This blog blossomed in 2010 to chronicle my adventures in pole dance. I talked too much about weight loss and bad diet "science." Join me on my journey toward enlightenment. The size of my body doesn't dictate my worth. I believe showing gratitude helps lead to a true mind, body and spirit connection, and a more joyful life. Yoga and pole dance are still my favorite methods of movement. Choose to be the type of person who lifts others up rather than tearing them down.
I was talking to a friend recently about the history of dancing on a vertical pole. Strangely, I have never researched this before. So I thought I'd post some links from other websites claiming to know the down and dirty history of pole dancing.
The history of pole dancing can be traced back over two thousand years to dances that were performed by women for women and to an Indian sport called Mallakhamb, Chinese Pole, and also side shows in traveling circus’ and more recently “Gentleman’s Clubs”. Sheila Kelley, in her book ”The S Factor,” writes, “Though the exact date is not known, it is well documented that rolling, undulating hip movements were not originally intended as titillation for men but rather as expressions of the female body’s power to promote fertility in the land. In ancient matriarchal cultures, dance was performed by women and for women exclusively.” Mallakhamb, as well as Chinese Pole, is predominantly a male sport. Though they’re used in similar ways, a Mallakhamb and a Chinese pole is quite different from the western pole. The Mallakhamb pole is made of wood, is larger in diameter, and has a wooden ball on the top of it. Chinese Pole is usually performed on two poles. The men will hop from pole to pole and perform many gravity defying tricks. Chinese poles are approximately twenty feet high. The history of pole dancing in the West is very different from that of India’s Mallakhamb. Western Pole dancing originated in the nineteen-twenties at the height of the American depression. Traveling fairs would go from town to town entertaining the crowds. As part of the fair there would be many different types of side shows in small tents surrounding the main tent. In one of the side tents, girls would dance suggestively on a small stage in front of crowds of cheering men. The tent pole became known, as the “dance pole,” which still exists today. Pole dancing gradually began evolving from tents to bars as burlesque became more acceptable in nineteen-fifties. Then in the nineteen-eighties pole dancing and striptease became popular in Canada and then in the United States. In the nineteen-nineties, Fawnia Mondey Dietrich, took the art of pole dancing and began teaching it to the everyday woman. She produced the first instructional pole fitness and dance DVD.
Early stories tell of African tribal rituals in which betrothed women would dance provocatively around a wooden phallus. The dance was designed to show their future husbands how they wanted to be made love to.
Another example of ancient pole dancing is the Maypole dance, which dates back to the 12th century. Originally a pagan celebration of fertility, the Maypole is also a phallic symbol. Brace yourselves now, but Maypole festivals typically included an orgiastic feast at which lovers were encouraged to make love in public! The Maypole tradition lives on, but the public sex bit is usually omitted. When the Victorians got there [sic] hands on it, they transformed it into something a little tamer.
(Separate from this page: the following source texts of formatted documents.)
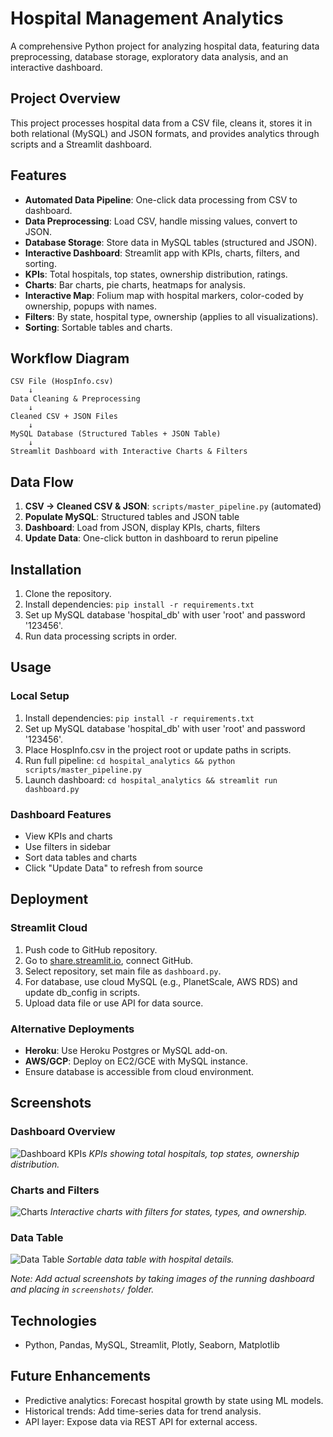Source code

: # Hospital Management Analytics

A comprehensive Python project for analyzing hospital data, featuring data preprocessing, database storage, exploratory data analysis, and an interactive dashboard.

## Project Overview

This project processes hospital data from a CSV file, cleans it, stores it in both relational (MySQL) and JSON formats, and provides analytics through scripts and a Streamlit dashboard.

## Features

- **Automated Data Pipeline**: One-click data processing from CSV to dashboard.
- **Data Preprocessing**: Load CSV, handle missing values, convert to JSON.
- **Database Storage**: Store data in MySQL tables (structured and JSON).
- **Interactive Dashboard**: Streamlit app with KPIs, charts, filters, and sorting.
- **KPIs**: Total hospitals, top states, ownership distribution, ratings.
- **Charts**: Bar charts, pie charts, heatmaps for analysis.
- **Interactive Map**: Folium map with hospital markers, color-coded by ownership, popups with names.
- **Filters**: By state, hospital type, ownership (applies to all visualizations).
- **Sorting**: Sortable tables and charts.

## Workflow Diagram

```
CSV File (HospInfo.csv)
    ↓
Data Cleaning & Preprocessing
    ↓
Cleaned CSV + JSON Files
    ↓
MySQL Database (Structured Tables + JSON Table)
    ↓
Streamlit Dashboard with Interactive Charts & Filters
```

## Data Flow

1. **CSV → Cleaned CSV & JSON**: `scripts/master_pipeline.py` (automated)
2. **Populate MySQL**: Structured tables and JSON table
3. **Dashboard**: Load from JSON, display KPIs, charts, filters
4. **Update Data**: One-click button in dashboard to rerun pipeline

## Installation

1. Clone the repository.
2. Install dependencies: `pip install -r requirements.txt`
3. Set up MySQL database 'hospital_db' with user 'root' and password '123456'.
4. Run data processing scripts in order.

## Usage

### Local Setup

1. Install dependencies: `pip install -r requirements.txt`
2. Set up MySQL database 'hospital_db' with user 'root' and password '123456'.
3. Place HospInfo.csv in the project root or update paths in scripts.
4. Run full pipeline: `cd hospital_analytics && python scripts/master_pipeline.py`
5. Launch dashboard: `cd hospital_analytics && streamlit run dashboard.py`

### Dashboard Features

- View KPIs and charts
- Use filters in sidebar
- Sort data tables and charts
- Click "Update Data" to refresh from source

## Deployment

### Streamlit Cloud

1. Push code to GitHub repository.
2. Go to [share.streamlit.io](https://share.streamlit.io), connect GitHub.
3. Select repository, set main file as `dashboard.py`.
4. For database, use cloud MySQL (e.g., PlanetScale, AWS RDS) and update db_config in scripts.
5. Upload data file or use API for data source.

### Alternative Deployments

- **Heroku**: Use Heroku Postgres or MySQL add-on.
- **AWS/GCP**: Deploy on EC2/GCE with MySQL instance.
- Ensure database is accessible from cloud environment.

## Screenshots

### Dashboard Overview
![Dashboard KPIs](screenshots/dashboard_kpis.png)
*KPIs showing total hospitals, top states, ownership distribution.*

### Charts and Filters
![Charts](screenshots/dashboard_charts.png)
*Interactive charts with filters for states, types, and ownership.*

### Data Table
![Data Table](screenshots/data_table.png)
*Sortable data table with hospital details.*

*Note: Add actual screenshots by taking images of the running dashboard and placing in `screenshots/` folder.*

## Technologies

- Python, Pandas, MySQL, Streamlit, Plotly, Seaborn, Matplotlib

## Future Enhancements

- Predictive analytics: Forecast hospital growth by state using ML models.
- Historical trends: Add time-series data for trend analysis.
- API layer: Expose data via REST API for external access.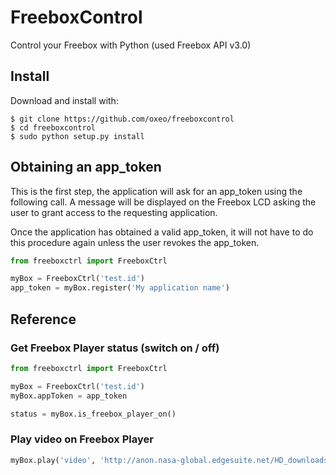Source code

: FreeboxControl
==============

Control your Freebox with Python (used Freebox API v3.0)


Install
-------
Download and install with:

    $ git clone https://github.com/oxeo/freeboxcontrol
    $ cd freeboxcontrol
    $ sudo python setup.py install


Obtaining an app\_token
-----------------------
This is the first step, the application will ask for an app_token using the following call. A message will be displayed on the Freebox LCD asking the user to grant access to the requesting application.

Once the application has obtained a valid app\_token, it will not have to do this procedure again unless the user revokes the app_token.

```python
from freeboxctrl import FreeboxCtrl

myBox = FreeboxCtrl('test.id')
app_token = myBox.register('My application name')
```

Reference
---------

### Get Freebox Player status (switch on / off)
```python
from freeboxctrl import FreeboxCtrl

myBox = FreeboxCtrl('test.id')
myBox.appToken = app_token

status = myBox.is_freebox_player_on()
```

### Play video on Freebox Player
```python
myBox.play('video', 'http://anon.nasa-global.edgesuite.net/HD_downloads/GRAIL_launch_480.mov')
```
There are some that are of the opinion that the rather chaste Victorians re-branded the historic May pole as something of innocence as previously it had been a pagan fertility dance dating back to the 12th century. The origins of Mallakhamb (man of power or gymnasts pole) which is yoga practiced on a wooden pole and on rope (practiced in India), may date back to 12th century but the discipline is suspected to be formed as recently as 250 years ago. Another closely related discipline is Mallastambha (gymnasts pillar). This "pole dance" practiced by wrestlers incorporates the use of an iron pole to build up strength. Mallastambha is really no longer practiced. Today pole Mallakhamb is practiced by men and boys and rope Mallakamb (Indian rope tricks) is practiced by women and girls.
The first recorded striptease dates back to a myth from ancient Sumerian times involving Inanna, the Goddess of Love, and her descent into the underworld to find her lover Damouz. At each of the seven gates, she removed an article of clothing or a piece of jewellery. As long as Inanna remained in hell, the earth was barren. When she returned, the earth again became abundant and fruitful. Some believe this myth evolved in the 'Dance of the Seven Veils' of Salome from the bible.
The bible records Salome's dance but the first mention of removing veils rises from Oscar Wilde's play of 'Salome' in 1883. Some have claimed this to be the origin of modern striptease, but other influences may have come from Parisian times and the Moulin Rouge striptease through to Middle Eastern belly dancing and American burlesque.